In article <s64421.658489804@zeus> s64421@zeus.usq.EDU.AU (house ron) writes:
>Zero is actually a perfectly legitimate address, but it got snaffued
>by C to stand for a NULL pointer.

This is true in many *implementations*, but it is not part of C itself.
A nil pointer is a pointer that points to no object.  The actual bit
pattern used to represent a nil pointer at runtime is up to the
implementation, may (but is not required to) depend on the type of
object to which the pointer can point, and is not necessarily all 0
bits.

On computers on which address location zero has `interesting' contents
(e.g., a boot reset vector, or simply regular memory), implementations
are faced with two choices:  either the nil pointer pointer to some
type(s) must not be the bit pattern that means `address location
zero'---typically, this means that, e.g., something like 0x3fc0ee7b
must be used as the bit pattern for nil pointers---or else the
implementation must make sure no object ever happens to be assigned
address 0.  In the former case, one still writes

	char *p = 0;

to put a nil pointer (value 0x3fc0ee7b) into p.

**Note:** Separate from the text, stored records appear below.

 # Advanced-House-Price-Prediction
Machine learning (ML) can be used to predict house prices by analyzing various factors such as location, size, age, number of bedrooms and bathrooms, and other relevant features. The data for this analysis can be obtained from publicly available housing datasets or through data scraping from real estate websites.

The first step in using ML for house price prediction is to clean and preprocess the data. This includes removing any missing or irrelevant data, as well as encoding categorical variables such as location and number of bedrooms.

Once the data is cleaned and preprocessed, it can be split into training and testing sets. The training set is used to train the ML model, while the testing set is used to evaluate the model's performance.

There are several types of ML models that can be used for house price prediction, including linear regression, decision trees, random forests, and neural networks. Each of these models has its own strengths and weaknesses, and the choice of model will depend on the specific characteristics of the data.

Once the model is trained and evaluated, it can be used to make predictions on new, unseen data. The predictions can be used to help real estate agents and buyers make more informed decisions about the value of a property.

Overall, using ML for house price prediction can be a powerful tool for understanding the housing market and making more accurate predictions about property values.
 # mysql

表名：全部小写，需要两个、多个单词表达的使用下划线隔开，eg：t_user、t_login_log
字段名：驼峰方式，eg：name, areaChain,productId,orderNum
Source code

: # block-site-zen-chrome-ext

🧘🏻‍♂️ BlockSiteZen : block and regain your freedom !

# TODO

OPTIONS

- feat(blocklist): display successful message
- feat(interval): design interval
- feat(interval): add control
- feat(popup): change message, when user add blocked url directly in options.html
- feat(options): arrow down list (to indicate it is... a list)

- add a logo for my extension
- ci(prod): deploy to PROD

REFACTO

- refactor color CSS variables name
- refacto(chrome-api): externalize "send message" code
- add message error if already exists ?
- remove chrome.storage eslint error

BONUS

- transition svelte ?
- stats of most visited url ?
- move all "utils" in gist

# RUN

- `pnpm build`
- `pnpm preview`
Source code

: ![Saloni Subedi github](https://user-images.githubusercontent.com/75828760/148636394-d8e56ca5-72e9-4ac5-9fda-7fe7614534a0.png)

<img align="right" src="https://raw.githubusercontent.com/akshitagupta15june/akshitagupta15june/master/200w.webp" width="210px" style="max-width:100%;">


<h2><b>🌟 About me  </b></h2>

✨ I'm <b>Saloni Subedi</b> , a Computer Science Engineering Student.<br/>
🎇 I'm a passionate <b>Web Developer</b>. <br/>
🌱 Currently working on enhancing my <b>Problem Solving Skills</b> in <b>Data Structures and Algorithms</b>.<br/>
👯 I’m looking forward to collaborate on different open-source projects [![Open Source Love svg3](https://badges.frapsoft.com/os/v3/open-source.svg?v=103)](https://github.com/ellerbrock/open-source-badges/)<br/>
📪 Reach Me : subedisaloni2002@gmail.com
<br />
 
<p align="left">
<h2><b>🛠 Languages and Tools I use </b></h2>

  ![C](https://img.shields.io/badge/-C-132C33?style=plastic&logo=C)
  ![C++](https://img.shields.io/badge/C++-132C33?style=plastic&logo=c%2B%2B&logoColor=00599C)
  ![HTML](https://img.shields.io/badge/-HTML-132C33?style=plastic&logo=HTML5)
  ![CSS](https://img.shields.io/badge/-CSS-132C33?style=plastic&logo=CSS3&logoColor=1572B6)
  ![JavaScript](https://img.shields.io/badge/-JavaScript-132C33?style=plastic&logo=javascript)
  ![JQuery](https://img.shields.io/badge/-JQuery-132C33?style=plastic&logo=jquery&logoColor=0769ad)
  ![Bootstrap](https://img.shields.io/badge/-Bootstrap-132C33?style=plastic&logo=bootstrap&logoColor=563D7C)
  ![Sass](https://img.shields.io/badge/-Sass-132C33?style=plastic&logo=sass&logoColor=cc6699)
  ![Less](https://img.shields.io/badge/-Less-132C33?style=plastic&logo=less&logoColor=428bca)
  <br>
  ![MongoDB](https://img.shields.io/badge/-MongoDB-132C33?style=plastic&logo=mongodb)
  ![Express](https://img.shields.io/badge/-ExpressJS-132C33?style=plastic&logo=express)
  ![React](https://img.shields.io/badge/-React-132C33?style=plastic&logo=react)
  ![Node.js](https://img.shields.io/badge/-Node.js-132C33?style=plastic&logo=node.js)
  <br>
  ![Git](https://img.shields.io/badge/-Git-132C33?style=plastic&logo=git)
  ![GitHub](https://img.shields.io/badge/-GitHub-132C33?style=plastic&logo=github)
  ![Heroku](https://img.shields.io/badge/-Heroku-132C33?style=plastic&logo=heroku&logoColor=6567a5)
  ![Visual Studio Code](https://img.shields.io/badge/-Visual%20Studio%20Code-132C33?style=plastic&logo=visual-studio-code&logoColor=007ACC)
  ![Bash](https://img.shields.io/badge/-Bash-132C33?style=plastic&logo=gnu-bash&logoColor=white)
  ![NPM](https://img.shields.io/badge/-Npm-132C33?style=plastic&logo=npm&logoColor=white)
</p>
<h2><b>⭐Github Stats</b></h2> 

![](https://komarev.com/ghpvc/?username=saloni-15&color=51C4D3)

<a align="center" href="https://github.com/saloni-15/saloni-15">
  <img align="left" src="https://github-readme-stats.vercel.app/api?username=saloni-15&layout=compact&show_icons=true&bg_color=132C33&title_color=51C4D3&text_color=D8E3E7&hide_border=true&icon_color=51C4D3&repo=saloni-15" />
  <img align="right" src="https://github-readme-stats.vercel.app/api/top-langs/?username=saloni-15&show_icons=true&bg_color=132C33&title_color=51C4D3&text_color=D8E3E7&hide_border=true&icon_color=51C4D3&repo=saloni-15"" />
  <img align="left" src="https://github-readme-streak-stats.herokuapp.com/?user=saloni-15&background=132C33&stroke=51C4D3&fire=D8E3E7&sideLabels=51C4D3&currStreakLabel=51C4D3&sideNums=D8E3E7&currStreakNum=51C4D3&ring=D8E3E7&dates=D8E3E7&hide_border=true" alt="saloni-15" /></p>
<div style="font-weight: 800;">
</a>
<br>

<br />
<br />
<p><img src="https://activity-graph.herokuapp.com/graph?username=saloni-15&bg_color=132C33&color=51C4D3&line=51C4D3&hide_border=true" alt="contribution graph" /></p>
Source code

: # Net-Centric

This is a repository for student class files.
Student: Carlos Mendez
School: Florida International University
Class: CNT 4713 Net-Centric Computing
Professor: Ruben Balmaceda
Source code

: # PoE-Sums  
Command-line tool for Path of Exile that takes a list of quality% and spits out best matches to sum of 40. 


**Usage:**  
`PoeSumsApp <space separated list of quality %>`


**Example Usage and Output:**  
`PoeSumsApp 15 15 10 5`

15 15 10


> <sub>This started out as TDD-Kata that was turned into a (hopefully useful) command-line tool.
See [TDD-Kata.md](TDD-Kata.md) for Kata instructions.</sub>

See the Frequently Asked Questions for more details.
-- 
In-Real-Life: Chris Torek, Univ of MD Comp Sci Dept (+1 301 405 2750)
Domain:	chris@cs.umd.edu	Path:	uunet!mimsy!chris

stanley@phoenix.com (John Stanley) (11/14/90)

chris@mimsy.umd.edu (Chris Torek) writes:

> In article <s64421.658489804@zeus> s64421@zeus.usq.EDU.AU (house ron) writes:
> >Zero is actually a perfectly legitimate address, but it got snaffued
> >by C to stand for a NULL pointer.
> 
> This is true in many *implementations*, but it is not part of C itself.
> 
> On computers on which address location zero has `interesting' contents
> (e.g., a boot reset vector, or simply regular memory), implementations
> are faced with two choices:  either the nil pointer pointer to some

   And some operating systems will not map address 0 into the process
space, which makes 0 the NULL pointer, and dereferencing it immediately
painful. I remember reading that those systems which do not map 0
addresses are a direct result of protecting against the most common
invalid pointer reference.





<> "Aneth!  That's a charming place!" "You've been to Aneth?" 
<> "Yes, but not yet." -- The Doctor and Seth, "The Horns of Nimon".
><
<> "Sanity check!" "Sorry, we can't accept it, it's from out of state." - me

gwyn@smoke.brl.mil (Doug Gwyn) (11/14/90)

In article <27636@mimsy.umd.edu> chris@mimsy.umd.edu (Chris Torek) writes:
>On computers on which address location zero has `interesting' contents ...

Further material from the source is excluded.